- Official cover

Single by Ghali

from the album Album
- Released: 1 September 2017
- Length: 3:04
- Label: Sto
- Producer: Charlie Charles

Ghali singles chronology
| "Happy Days" (2017) | "Habibi" (2017) | "Cara Italia" (2018) |

Music video
- "Habibi" on YouTube

= Habibi (Ghali song) =

"Habibi" is a song by Italian rapper Ghali. It was produced by Charlie Charles, and released on 1 September 2017 as the fourth single of Ghali's first studio album Album.
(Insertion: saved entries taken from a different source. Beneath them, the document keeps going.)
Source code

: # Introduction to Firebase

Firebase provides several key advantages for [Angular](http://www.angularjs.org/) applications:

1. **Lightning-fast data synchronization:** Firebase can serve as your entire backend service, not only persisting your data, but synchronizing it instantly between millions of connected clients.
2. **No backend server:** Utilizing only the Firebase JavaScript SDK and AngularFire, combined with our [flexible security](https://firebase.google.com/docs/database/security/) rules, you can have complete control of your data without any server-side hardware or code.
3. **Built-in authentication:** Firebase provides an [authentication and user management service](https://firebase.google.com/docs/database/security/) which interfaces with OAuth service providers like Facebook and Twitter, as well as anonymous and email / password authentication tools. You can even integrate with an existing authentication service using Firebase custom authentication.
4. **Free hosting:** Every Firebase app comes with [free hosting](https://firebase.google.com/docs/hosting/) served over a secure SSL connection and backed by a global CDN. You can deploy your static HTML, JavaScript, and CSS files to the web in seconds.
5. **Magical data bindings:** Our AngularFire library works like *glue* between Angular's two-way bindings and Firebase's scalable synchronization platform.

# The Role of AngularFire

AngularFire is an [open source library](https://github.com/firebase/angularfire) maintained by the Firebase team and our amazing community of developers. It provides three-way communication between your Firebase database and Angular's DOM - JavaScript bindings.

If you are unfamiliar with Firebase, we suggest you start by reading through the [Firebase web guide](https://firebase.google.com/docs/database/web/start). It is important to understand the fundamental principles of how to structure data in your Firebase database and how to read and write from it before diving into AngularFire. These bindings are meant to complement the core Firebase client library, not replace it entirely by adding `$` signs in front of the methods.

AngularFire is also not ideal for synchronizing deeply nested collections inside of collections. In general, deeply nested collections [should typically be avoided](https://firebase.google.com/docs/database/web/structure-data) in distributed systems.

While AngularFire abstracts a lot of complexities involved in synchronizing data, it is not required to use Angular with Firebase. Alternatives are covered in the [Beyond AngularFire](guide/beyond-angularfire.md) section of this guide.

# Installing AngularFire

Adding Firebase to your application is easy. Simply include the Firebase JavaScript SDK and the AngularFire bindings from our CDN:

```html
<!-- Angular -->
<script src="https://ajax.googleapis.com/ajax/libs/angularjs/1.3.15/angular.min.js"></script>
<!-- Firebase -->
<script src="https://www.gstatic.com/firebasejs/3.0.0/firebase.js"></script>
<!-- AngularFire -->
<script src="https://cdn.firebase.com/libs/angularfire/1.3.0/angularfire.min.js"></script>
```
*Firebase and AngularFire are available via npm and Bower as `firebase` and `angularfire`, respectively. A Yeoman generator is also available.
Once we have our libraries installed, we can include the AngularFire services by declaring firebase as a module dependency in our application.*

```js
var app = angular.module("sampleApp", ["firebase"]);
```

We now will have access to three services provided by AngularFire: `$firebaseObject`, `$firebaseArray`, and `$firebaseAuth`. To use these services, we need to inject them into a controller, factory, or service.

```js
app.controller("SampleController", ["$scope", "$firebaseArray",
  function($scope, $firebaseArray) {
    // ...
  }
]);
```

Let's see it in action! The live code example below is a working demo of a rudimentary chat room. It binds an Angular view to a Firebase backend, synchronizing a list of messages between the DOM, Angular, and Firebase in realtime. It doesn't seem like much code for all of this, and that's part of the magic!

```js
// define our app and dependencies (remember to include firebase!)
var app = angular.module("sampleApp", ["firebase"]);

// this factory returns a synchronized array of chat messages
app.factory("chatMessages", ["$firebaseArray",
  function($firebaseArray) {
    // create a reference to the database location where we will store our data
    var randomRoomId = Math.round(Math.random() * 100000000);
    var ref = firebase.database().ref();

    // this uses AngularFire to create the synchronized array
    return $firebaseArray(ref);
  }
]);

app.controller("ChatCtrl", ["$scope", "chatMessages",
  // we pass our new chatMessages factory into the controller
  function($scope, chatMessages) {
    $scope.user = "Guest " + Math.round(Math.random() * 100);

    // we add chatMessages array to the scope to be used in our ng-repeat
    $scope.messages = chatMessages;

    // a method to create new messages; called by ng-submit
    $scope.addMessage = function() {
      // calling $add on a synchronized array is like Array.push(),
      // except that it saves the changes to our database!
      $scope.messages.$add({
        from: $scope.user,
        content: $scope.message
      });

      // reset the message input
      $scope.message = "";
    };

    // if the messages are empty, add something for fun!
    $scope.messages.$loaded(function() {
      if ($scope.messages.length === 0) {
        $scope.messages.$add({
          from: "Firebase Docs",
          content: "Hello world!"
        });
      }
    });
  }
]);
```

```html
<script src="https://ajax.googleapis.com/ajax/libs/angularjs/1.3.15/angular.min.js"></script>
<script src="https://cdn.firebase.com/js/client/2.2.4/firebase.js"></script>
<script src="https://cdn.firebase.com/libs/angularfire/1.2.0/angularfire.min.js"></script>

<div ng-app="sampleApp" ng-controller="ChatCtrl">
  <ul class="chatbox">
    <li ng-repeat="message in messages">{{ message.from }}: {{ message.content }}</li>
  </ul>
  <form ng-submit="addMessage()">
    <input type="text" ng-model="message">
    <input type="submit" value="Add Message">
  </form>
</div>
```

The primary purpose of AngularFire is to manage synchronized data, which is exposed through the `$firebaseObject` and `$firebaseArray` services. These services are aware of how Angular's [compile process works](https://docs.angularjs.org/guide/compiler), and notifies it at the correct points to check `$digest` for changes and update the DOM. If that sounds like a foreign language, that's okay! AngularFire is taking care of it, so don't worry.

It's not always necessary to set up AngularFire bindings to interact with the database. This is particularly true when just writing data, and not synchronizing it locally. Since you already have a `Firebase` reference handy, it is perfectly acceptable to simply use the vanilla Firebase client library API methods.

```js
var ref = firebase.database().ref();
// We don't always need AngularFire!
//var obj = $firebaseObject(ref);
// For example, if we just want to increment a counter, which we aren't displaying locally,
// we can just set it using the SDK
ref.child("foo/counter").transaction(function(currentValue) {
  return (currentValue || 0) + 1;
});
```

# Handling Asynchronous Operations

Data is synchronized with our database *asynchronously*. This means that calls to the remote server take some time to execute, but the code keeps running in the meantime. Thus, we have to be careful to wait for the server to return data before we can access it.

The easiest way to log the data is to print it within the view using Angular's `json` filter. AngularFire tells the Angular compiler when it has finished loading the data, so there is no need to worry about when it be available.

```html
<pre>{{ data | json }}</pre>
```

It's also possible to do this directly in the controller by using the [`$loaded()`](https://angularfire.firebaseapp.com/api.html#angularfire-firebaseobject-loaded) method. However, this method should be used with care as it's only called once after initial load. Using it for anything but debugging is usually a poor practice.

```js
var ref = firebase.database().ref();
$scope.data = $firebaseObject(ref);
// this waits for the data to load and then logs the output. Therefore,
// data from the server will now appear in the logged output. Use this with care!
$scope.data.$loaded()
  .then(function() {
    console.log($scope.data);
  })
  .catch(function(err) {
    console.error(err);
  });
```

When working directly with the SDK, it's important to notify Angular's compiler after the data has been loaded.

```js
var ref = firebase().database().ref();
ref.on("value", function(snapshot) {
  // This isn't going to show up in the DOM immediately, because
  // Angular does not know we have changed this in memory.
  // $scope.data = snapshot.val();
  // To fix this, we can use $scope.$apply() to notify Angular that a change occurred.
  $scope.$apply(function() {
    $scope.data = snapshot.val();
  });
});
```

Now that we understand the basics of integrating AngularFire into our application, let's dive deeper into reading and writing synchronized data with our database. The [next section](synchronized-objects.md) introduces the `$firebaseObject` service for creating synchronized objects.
The song peaked at number 7 of the Italian singles' chart and was certified quadruple platinum. "Habibi" also featured in the soundtrack of the videogame FIFA 19.

==Music video==
The music video for "Habibi", directed by Matthew Dillon Cohen, was released on 26 July 2017 via Ghali's YouTube channel.

==Charts==
===Weekly charts===

Weekly chart performance for "Habibi"
| Chart (2017) | Peak position |
|---|---|
| Italy (FIMI) | 7 |

===Year-end charts===

2017 year-end chart performance for "Habibi"
| Chart (2017) | Position |
|---|---|
| Italy (FIMI) | 32 |

2018 year-end chart performance for "Habibi"
| Chart (2018) | Position |
|---|---|
| Italy (FIMI) | 100 |

==Certifications==

| Region | Certification | Certified units/sales |
| Italy (FIMI) | 4× Platinum | 200,000^{‡} |
^{‡} Sales+streaming figures based on certification alone.